■ **TRY IT**
Give again, word for word, each line below starting at the one that contains "##### Hŕsh Fortress" and ending at the one that contains "##### Kheíris".

[Stored items]

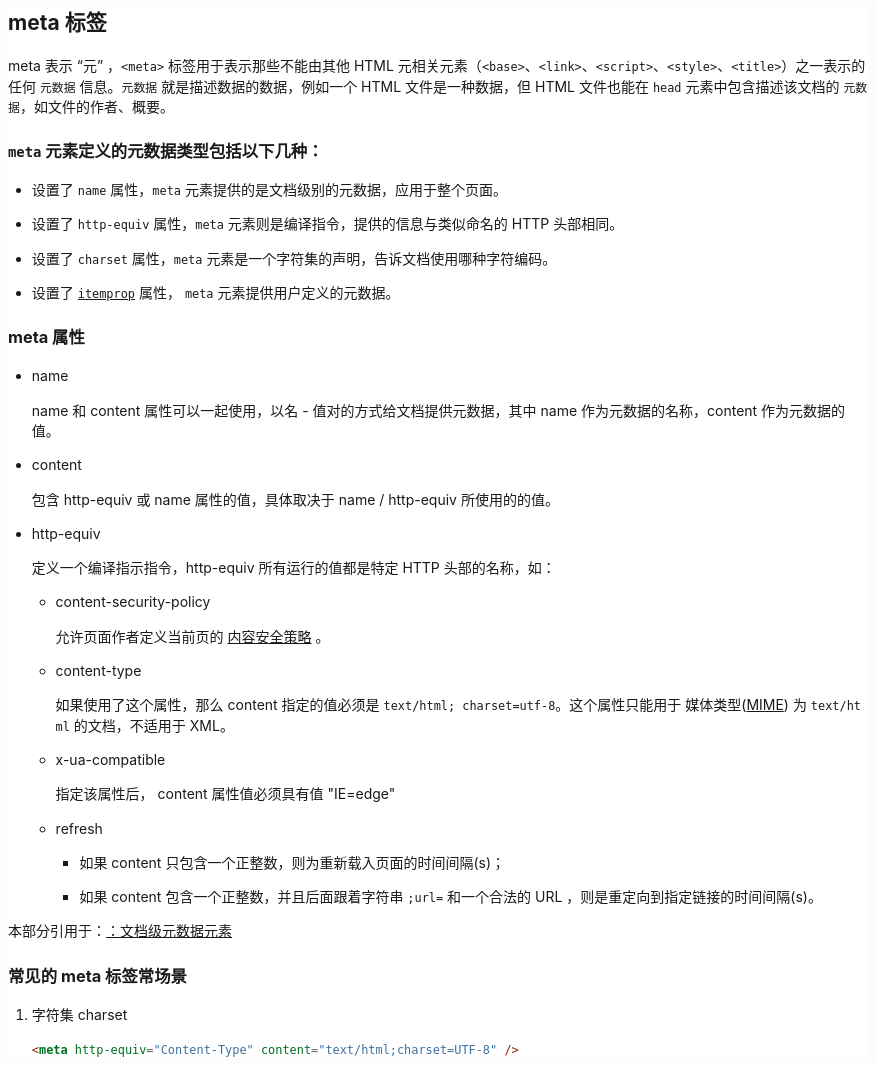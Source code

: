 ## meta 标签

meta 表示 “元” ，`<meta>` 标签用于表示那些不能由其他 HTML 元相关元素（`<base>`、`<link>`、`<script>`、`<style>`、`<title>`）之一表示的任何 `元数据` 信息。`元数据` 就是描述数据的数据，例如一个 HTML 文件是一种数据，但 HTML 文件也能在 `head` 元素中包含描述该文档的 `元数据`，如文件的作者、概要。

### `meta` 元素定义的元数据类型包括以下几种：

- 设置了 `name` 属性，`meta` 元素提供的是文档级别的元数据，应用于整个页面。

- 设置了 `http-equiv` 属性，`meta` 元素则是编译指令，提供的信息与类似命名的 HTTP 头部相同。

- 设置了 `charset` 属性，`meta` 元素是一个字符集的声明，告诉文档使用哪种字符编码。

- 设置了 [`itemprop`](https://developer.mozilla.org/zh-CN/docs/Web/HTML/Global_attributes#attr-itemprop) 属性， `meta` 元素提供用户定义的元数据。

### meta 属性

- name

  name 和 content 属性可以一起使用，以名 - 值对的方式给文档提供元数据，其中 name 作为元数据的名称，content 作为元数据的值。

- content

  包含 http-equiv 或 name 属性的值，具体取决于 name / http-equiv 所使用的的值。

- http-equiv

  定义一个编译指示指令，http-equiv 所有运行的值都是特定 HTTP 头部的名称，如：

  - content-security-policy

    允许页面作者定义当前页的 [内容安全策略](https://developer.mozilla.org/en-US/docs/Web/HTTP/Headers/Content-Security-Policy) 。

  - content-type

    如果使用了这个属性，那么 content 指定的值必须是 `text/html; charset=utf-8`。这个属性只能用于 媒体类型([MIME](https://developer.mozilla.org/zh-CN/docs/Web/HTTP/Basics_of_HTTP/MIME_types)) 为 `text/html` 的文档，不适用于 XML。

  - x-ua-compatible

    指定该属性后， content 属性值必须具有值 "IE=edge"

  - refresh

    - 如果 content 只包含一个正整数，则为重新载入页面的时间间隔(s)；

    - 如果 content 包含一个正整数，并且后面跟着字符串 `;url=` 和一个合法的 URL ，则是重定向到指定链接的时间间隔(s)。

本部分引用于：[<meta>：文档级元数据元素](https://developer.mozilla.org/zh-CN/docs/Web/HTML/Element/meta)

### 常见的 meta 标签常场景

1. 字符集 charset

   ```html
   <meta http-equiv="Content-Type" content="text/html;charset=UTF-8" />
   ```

...

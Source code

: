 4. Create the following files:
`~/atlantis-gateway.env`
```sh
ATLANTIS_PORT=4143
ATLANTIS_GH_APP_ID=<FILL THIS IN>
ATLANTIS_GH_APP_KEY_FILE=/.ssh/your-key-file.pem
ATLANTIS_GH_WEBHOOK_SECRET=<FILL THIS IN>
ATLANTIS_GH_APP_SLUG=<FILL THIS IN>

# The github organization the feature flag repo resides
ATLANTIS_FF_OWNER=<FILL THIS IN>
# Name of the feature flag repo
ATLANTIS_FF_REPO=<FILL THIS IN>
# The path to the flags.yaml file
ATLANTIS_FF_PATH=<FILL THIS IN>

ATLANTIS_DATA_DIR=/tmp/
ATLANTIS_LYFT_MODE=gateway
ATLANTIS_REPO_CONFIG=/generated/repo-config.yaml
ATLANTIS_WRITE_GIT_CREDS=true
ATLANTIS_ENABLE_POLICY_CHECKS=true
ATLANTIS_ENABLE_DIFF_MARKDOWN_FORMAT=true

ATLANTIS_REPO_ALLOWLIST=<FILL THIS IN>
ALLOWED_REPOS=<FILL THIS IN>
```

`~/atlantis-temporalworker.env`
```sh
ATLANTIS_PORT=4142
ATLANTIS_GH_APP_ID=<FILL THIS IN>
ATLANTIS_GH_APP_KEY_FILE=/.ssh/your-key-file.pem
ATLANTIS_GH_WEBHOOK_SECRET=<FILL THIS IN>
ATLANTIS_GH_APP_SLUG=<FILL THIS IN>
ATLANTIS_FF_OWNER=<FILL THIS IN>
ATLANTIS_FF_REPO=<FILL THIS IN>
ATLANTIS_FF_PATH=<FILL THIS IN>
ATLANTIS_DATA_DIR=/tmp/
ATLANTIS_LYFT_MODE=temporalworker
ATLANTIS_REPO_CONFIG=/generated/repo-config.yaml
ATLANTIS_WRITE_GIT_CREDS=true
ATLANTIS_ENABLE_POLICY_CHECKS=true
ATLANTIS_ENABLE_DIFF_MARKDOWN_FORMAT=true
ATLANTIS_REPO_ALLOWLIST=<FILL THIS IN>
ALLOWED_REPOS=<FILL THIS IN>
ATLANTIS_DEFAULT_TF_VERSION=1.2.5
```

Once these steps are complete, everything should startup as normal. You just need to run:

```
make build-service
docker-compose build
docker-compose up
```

...

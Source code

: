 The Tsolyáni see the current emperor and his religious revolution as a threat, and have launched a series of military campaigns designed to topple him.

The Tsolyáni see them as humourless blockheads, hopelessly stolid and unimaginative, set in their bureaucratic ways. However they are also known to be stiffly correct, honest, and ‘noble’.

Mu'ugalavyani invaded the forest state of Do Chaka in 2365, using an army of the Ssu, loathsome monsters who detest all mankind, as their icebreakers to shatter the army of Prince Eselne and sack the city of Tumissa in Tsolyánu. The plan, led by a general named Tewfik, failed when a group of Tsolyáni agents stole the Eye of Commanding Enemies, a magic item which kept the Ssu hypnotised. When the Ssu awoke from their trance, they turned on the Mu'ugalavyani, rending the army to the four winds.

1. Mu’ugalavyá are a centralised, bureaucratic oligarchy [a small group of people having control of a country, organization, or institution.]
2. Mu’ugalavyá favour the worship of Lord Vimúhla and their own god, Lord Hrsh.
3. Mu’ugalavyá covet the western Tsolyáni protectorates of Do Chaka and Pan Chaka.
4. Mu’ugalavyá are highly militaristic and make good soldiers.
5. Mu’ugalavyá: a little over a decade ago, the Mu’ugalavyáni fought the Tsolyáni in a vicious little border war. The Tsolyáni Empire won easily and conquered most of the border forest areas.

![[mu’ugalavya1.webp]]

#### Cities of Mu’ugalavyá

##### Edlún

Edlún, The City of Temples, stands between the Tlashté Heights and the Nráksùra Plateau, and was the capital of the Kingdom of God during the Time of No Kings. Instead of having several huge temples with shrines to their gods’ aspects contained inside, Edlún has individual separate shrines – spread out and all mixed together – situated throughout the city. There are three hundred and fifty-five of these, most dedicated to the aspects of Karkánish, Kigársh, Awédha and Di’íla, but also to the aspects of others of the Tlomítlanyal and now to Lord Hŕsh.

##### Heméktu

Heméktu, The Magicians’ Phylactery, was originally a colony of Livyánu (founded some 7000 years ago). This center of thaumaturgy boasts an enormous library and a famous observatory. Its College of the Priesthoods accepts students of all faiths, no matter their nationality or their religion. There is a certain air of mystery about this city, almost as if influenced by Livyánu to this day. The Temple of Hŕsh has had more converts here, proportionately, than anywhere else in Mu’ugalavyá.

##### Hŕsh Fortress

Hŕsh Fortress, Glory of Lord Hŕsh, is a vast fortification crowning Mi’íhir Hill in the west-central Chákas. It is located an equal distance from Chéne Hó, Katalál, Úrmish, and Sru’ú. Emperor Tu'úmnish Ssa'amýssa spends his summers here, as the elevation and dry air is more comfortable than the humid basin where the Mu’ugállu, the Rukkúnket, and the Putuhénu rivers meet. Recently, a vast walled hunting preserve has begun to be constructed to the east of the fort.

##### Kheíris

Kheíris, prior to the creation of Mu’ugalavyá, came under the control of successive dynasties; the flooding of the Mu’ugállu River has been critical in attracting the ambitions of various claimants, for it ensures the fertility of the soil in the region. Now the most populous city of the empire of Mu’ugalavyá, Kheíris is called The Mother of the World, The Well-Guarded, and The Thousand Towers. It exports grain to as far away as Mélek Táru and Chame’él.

■ **RESULT**
##### Hŕsh Fortress

Hŕsh Fortress, Glory of Lord Hŕsh, is a vast fortification crowning Mi’íhir Hill in the west-central Chákas. It is located an equal distance from Chéne Hó, Katalál, Úrmish, and Sru’ú. Emperor Tu'úmnish Ssa'amýssa spends his summers here, as the elevation and dry air is more comfortable than the humid basin where the Mu’ugállu, the Rukkúnket, and the Putuhénu rivers meet. Recently, a vast walled hunting preserve has begun to be constructed to the east of the fort.

##### Kheíris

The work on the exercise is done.